Statistics notes - types of data
This is more for overview of my own than for teaching or exercise.
|
One possible typology
Ratio data (ordered, meaningful zero point, linear scale, (often) continuous)
Properties:
- ordered/monotonous (larger value means larger represented thing)
- linearly comparable, e.g. twice the distance in these numbers means twice the amount of difference in represented thing)
- meaningful zero point
- the combination of the above imply numbers are proportional: twice the number directly means twice the amount of different thing
Examples:
- weight
- length
- time amount - reaction time, hours of study, time required to run a marathon
- age
- temperature in Kelvin
- number of responses (note: overlap with discrete numeric)

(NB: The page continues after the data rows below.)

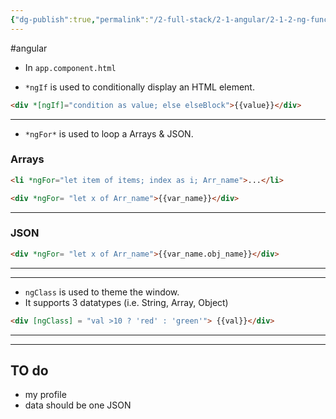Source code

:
```yaml
---
{"dg-publish":true,"permalink":"/2-full-stack/2-1-angular/2-1-2-ng-functions/","noteIcon":""}
---
```


#angular 

- In `app.component.html`

- `*ngIf` is used to conditionally display an  HTML element.
```html
<div *[ngIf]="condition as value; else elseBlock">{{value}}</div>
```
***
- `*ngFor*` is used to loop a Arrays & JSON.
### Arrays
```html
<li *ngFor="let item of items; index as i; Arr_name">...</li>
```

```html
<div *ngFor= "let x of Arr_name">{{var_name}}</div>
```
***
### JSON
```html
<div *ngFor= "let x of Arr_name">{{var_name.obj_name}}</div>
```
***
***
- `ngClass` is used to theme the window.
- It supports 3 datatypes (i.e. String, Array, Object)
```html
<div [ngClass] = "val >10 ? 'red' : 'green'"> {{val}}</div>
```
***
***
## TO do
- my profile
- data should be one JSON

- many physical measurements in general
- though not all - can depends on units and their implied zeroing. For example, Farenheit and Celcius are not zeroed according to energy
Interval data (ordered, no meaningful zero point, possible linear scale, (often) continuous)
Properties:
- ordered/monotonous (larger value means larger represented thing)
- comparability often not linear, though could be for any given case
- no particularly meaningful zero point
Interval data is quantitative data in a numbering system in which there is no sensible zero point.
This means the assumption of linear relationships may be incorrect (often the most important difference compared to ratio data)
- ...because of the zero point
- ...because the scale is arbitrary
- ...and/or because of other reasons
Discrete numeric data (ordered, linear scale, discrete)
Ordinal data (ordered, but no obvious numbering so not linear; discrete)
Properties:
- ordered/monotonous (larger value means larger represented thing)
- not linearly comparable
- not necessarily a meaningful zero point
- not proportional
Examples:
- highest level of education
- age groups ('age up to 20', 'age 20-29', 'age 30-39') (note: in this case based on ratio data)
- socioeconomic status (sort of)
- most any ranking
- questionnaire items of the 'strongly disagree to strongly agree in five steps' sort
Ordinal data is discrete and is ordered, but has no directly obvious values to put to each item,
so there there is not necessarily any linearity or a zero point.
Put another way, cases in which you can clearly rank, but can not unambiguously put a value on without introducing some subjective assumptions (such as that it is linear, equally spaced or valued, or other such problems).
In the qualitative/quantitative distinction, this sits somewhere in between.
You should generally err on the side of treating this as qualitative data,
and you should assume that applying quantitative analyses would be a bad idea.
If you can make a good argument why and how this can be interpreted as quantitative data, it can be sensible enough for certain analyses.
A classical case where people frequently do this is "rate on a few-point scale" in questionnaires.
Nominal/categorical data (unordered; qualitative; discrete)
Nominal roughly means 'of names' (in other contexts as well), nominal values are those that are
- discrete,
- with no obvious ordering, or other direct comparability,
- making them qualitative and often categorical.
- usually also finite.
Examples:
- labels, such as {T,A,G,C}
- choosing from multiple choice options
- distinguishers such as {green,blue} or {true,false}, binary gender, blood type
- left/right-handedness
- political affiliation
- brand names
Ideally, qualitative categories are exclusive (non-overlapping concepts).
If they are not, extra care needs to be taken during analysis.
Note that some of the examples push that boundary. Intentionally, to make you be critical of it.
More words
More complex cases
Implications
Further terms that matter
Continuous data refers to valued numbering that is not restricted to be discrete/integer.
- so ratio or interval data in the above list.
Quantitative data - basically anything not categorical, so referring to nominal/categorical.